Spatial data refers to the shape, size and location of the feature. Non- spatial data refers to other attributes associated with the feature such as name, length, area, volume, population, soil type, etc.
Non-spatial data is usually one dimensional and independent while spatial is multidimensional and auto correlated.
Locational data is easily assessed through spatial analysis rather than processing locational functions which will have probabilities of having wrong outcomes due to other independent variables influences.

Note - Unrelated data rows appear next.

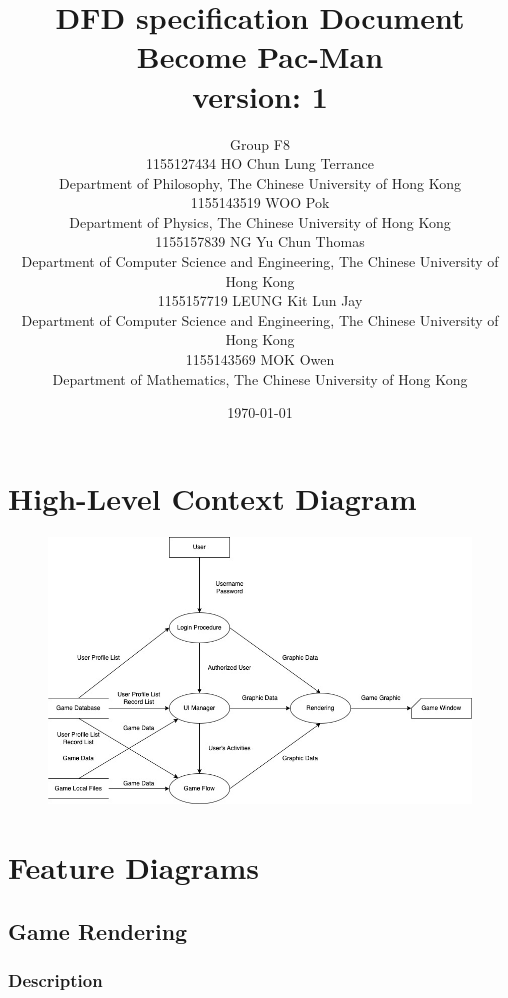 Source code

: \documentclass[11pt]{article}
\title{DFD specification Document\\Become Pac-Man\\version: 1}
\author{Group F8\\1155127434 HO Chun Lung Terrance\\
Department of Philosophy, The Chinese University of Hong Kong\\1155143519 WOO Pok\\
Department of Physics, The Chinese University of Hong Kong\\1155157839 NG Yu Chun Thomas\\
Department of Computer Science and Engineering, The Chinese University of Hong Kong\\1155157719 LEUNG Kit Lun Jay\\
Department of Computer Science and Engineering, The Chinese University of Hong Kong\\1155143569 MOK Owen\\
Department of Mathematics, The Chinese University of Hong Kong}
\date{\today}
\begin{document}
\maketitle
\tableofcontents
\newpage

\section{High-Level Context Diagram}
\begin{figure}[H]
    \centering
    \includegraphics*[scale=0.5]{HLCDFD.jpg}
\end{figure}
\section{Feature Diagrams}
\subsection{Game Rendering}
\subsubsection{Description}
\end{document}
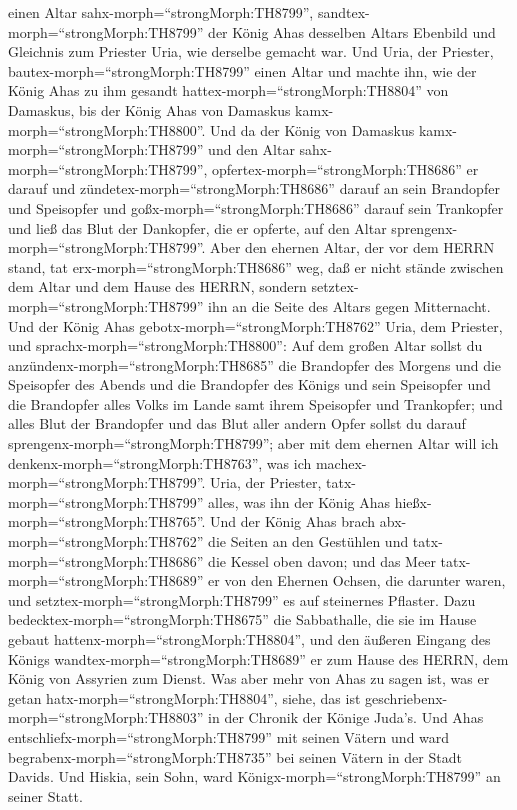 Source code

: einen Altar sahx-morph=``strongMorph:TH8799'',
sandtex-morph=``strongMorph:TH8799'' der König Ahas desselben Altars
Ebenbild und Gleichnis zum Priester Uria, wie derselbe gemacht war.
 Und Uria, der Priester,
bautex-morph=``strongMorph:TH8799'' einen Altar und machte ihn, wie der
König Ahas zu ihm gesandt hattex-morph=``strongMorph:TH8804'' von
Damaskus, bis der König Ahas von Damaskus
kamx-morph=``strongMorph:TH8800''.  Und da der König von
Damaskus kamx-morph=``strongMorph:TH8799'' und den Altar
sahx-morph=``strongMorph:TH8799'', opfertex-morph=``strongMorph:TH8686''
er darauf  und zündetex-morph=``strongMorph:TH8686'' darauf
an sein Brandopfer und Speisopfer und goßx-morph=``strongMorph:TH8686''
darauf sein Trankopfer und ließ das Blut der Dankopfer, die er opferte,
auf den Altar sprengenx-morph=``strongMorph:TH8799''.  Aber
den ehernen Altar, der vor dem HERRN stand, tat
erx-morph=``strongMorph:TH8686'' weg, daß er nicht stände zwischen dem
Altar und dem Hause des HERRN, sondern
setztex-morph=``strongMorph:TH8799'' ihn an die Seite des Altars gegen
Mitternacht.  Und der König Ahas
gebotx-morph=``strongMorph:TH8762'' Uria, dem Priester, und
sprachx-morph=``strongMorph:TH8800'': Auf dem großen Altar sollst du
anzündenx-morph=``strongMorph:TH8685'' die Brandopfer des Morgens und
die Speisopfer des Abends und die Brandopfer des Königs und sein
Speisopfer und die Brandopfer alles Volks im Lande samt ihrem Speisopfer
und Trankopfer; und alles Blut der Brandopfer und das Blut aller andern
Opfer sollst du darauf sprengenx-morph=``strongMorph:TH8799''; aber mit
dem ehernen Altar will ich denkenx-morph=``strongMorph:TH8763'', was ich
machex-morph=``strongMorph:TH8799''.  Uria, der Priester,
tatx-morph=``strongMorph:TH8799'' alles, was ihn der König Ahas
hießx-morph=``strongMorph:TH8765''.  Und der König Ahas
brach abx-morph=``strongMorph:TH8762'' die Seiten an den Gestühlen und
tatx-morph=``strongMorph:TH8686'' die Kessel oben davon; und das Meer
tatx-morph=``strongMorph:TH8689'' er von den Ehernen Ochsen, die
darunter waren, und setztex-morph=``strongMorph:TH8799'' es auf
steinernes Pflaster.  Dazu
bedecktex-morph=``strongMorph:TH8675'' die Sabbathalle, die sie im Hause
gebaut hattenx-morph=``strongMorph:TH8804'', und den äußeren Eingang des
Königs wandtex-morph=``strongMorph:TH8689'' er zum Hause des HERRN, dem
König von Assyrien zum Dienst.  Was aber mehr von Ahas zu
sagen ist, was er getan hatx-morph=``strongMorph:TH8804'', siehe, das
ist geschriebenx-morph=``strongMorph:TH8803'' in der Chronik der Könige
Juda's.  Und Ahas entschliefx-morph=``strongMorph:TH8799''
mit seinen Vätern und ward begrabenx-morph=``strongMorph:TH8735'' bei
seinen Vätern in der Stadt Davids. Und Hiskia, sein Sohn, ward
Königx-morph=``strongMorph:TH8799'' an seiner Statt.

In the above analysis, Spatial data evaluates obesity as a whole and its relationship between states but, is not as precise and specific as non-spatial.
After, evaluating both spatial and non-spatial analysis, I have found that both have its own advantages and disadvantages. Spatial data is simple and appealing but, does not offer in depth analysis. It is a good idea to combine both types of data analysis.